Es en este contexto, tan líquido, en el que se plantean nada menos que los basamentos de la estrategia económica de España y de otros muchos países. Hay quienes parecen encantados de que las previsiones de la UE con respecto al crecimiento español contradigan al optimismo habitual de Nadia Calviño (y de su jefe Pedro Sánchez, desde luego). Y voces opositoras he escuchado que parecen hasta gozarse de que las severas autoridades comunitarias pongan cada vez más dificultades para la llegada de los fondos 'next generation'.

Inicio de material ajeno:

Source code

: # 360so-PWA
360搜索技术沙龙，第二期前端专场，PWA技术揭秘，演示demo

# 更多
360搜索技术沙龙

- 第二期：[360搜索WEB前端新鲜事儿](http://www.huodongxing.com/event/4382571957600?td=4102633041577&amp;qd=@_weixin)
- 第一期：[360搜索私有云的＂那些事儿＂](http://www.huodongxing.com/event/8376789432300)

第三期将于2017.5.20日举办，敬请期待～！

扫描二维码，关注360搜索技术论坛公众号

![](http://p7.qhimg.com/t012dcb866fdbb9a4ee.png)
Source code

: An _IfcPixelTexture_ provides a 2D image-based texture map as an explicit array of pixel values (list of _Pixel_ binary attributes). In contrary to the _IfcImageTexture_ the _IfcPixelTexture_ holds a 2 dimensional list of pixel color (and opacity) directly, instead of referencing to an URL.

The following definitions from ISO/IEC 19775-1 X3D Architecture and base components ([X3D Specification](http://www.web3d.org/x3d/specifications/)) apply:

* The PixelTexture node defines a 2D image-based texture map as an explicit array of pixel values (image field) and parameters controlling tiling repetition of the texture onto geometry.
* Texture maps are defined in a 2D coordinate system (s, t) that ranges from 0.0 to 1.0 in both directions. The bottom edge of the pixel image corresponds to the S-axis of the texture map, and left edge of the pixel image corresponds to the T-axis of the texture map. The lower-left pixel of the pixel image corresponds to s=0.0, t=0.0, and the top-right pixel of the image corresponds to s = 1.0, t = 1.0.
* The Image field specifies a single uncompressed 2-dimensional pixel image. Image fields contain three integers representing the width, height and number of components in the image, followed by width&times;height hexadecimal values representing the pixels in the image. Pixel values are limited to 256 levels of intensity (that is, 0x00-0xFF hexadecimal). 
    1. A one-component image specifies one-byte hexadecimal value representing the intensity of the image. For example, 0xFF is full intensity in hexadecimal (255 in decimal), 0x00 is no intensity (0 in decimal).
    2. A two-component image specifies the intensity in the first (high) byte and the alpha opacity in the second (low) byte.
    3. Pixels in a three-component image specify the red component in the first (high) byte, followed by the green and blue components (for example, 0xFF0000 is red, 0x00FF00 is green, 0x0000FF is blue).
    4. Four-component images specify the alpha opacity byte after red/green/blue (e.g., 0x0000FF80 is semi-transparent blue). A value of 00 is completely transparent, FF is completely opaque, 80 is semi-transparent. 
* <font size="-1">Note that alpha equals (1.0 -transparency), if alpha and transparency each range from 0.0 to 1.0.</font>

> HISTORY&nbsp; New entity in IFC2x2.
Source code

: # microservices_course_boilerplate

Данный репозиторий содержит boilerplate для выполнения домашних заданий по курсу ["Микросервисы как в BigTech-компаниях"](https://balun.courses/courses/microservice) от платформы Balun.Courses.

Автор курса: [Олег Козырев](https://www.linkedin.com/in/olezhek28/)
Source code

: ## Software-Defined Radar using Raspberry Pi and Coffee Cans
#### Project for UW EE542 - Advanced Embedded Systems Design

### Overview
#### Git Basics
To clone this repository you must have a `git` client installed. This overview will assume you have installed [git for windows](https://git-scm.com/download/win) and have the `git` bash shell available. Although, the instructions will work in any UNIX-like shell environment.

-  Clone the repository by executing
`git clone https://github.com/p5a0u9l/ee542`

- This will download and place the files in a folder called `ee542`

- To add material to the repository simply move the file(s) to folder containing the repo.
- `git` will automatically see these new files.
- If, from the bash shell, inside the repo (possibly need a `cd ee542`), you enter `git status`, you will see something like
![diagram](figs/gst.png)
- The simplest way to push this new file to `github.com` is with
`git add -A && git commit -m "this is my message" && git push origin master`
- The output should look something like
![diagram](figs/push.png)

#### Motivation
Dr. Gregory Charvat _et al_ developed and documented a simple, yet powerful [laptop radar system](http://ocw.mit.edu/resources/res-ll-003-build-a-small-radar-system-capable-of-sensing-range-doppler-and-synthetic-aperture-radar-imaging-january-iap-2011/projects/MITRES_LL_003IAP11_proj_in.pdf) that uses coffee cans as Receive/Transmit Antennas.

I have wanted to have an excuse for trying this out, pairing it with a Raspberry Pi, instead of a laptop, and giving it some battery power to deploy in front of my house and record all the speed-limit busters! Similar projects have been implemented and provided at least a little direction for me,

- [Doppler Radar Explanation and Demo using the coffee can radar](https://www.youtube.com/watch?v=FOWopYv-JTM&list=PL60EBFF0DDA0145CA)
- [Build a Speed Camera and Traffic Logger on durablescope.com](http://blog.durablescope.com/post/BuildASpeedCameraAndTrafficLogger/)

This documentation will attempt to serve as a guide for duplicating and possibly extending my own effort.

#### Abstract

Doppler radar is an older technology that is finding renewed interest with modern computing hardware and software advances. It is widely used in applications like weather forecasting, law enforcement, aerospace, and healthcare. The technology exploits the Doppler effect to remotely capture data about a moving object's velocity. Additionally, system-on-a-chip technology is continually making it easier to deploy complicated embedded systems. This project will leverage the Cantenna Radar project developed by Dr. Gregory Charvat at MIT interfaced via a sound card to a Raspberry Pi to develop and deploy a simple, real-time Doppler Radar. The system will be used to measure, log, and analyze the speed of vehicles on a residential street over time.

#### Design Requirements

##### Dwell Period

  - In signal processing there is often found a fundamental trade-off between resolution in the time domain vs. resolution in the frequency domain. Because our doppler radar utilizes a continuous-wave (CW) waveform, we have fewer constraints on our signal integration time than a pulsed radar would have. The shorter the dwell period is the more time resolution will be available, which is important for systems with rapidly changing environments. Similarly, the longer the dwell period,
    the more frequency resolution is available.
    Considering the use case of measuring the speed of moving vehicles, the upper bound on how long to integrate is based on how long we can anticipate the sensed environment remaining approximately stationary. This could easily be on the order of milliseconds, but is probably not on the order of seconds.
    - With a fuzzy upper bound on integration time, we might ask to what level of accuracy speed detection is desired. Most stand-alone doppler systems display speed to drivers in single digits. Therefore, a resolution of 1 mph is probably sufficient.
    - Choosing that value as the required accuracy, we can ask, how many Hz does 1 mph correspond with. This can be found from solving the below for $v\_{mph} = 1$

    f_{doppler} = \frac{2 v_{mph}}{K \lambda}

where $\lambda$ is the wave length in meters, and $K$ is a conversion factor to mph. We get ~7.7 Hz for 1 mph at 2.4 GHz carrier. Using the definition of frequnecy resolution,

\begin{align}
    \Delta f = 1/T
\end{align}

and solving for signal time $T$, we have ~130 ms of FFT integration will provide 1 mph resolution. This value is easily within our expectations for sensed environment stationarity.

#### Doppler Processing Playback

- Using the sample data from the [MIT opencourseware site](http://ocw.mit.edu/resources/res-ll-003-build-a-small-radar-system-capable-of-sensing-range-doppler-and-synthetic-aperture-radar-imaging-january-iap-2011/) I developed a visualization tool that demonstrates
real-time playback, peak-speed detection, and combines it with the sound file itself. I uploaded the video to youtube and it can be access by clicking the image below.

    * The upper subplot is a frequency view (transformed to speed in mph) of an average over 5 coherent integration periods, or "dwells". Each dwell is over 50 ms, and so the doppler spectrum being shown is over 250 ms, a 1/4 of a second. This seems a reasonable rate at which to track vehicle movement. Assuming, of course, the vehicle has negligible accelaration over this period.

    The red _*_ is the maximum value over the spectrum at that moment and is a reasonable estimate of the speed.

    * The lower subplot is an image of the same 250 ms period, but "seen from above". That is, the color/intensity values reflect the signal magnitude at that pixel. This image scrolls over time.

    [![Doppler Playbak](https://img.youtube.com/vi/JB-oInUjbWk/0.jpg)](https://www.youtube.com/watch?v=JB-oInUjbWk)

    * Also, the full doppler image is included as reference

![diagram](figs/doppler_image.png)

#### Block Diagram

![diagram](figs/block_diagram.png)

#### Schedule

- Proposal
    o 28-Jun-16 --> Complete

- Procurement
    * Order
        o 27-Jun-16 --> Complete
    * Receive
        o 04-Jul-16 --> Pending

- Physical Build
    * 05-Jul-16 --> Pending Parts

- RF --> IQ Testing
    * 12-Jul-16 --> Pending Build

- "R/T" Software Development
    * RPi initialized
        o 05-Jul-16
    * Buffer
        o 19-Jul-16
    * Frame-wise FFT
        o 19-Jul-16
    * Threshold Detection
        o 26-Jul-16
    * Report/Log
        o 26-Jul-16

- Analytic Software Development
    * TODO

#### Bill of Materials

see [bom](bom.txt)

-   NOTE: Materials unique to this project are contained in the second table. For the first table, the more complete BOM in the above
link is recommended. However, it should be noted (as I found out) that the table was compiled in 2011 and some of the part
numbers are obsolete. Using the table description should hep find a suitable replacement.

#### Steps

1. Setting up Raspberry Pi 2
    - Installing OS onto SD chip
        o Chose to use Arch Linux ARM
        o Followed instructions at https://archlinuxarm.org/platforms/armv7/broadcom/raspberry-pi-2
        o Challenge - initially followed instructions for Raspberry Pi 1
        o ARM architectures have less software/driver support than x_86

Creo que la actitud a adoptar es precisamente la contraria: sin duda, harán falta sacrificios en pensiones, en consumo energético y hasta en los salarios más escandalosamente altos, para sacar adelante los planes que nos trazan desde Bruselas más que desde La Moncloa. Tampoco estaría de más que desde el Gobierno se diese ejemplo reduciendo gastos obviamente innecesarios, empezando por la propia composición del Ejecutivo.
Solamente desde un europeísmo razonable sofocaremos las tentaciones eurófobas, más que euroescépticas, que anidan en los crecientes populismos. Y ese europeísmo razonable incluye buscar alternativas: ahí está esa grandiosa recepción a la visita oficial a Madrid del emir de Qatar, del 'amo del gas' y, por cierto, de no pocas empresas españolas y señor, dicho sea de paso, del fútbol europeo.
Porque Europa, en su nueva concepción, ha de ampliar sus fronteras, abandonar el eurocentrismo que ha caracterizado siempre a Bruselas, y saber que las grandes soluciones, cuando desde Rusia se ponen tantas cosas en tela de juicio, están en diversificar riesgos, suministros y amigos prioritarios. Que no solo de las relaciones con Estados Unidos vive, o debe vivir, el Viejo Continente.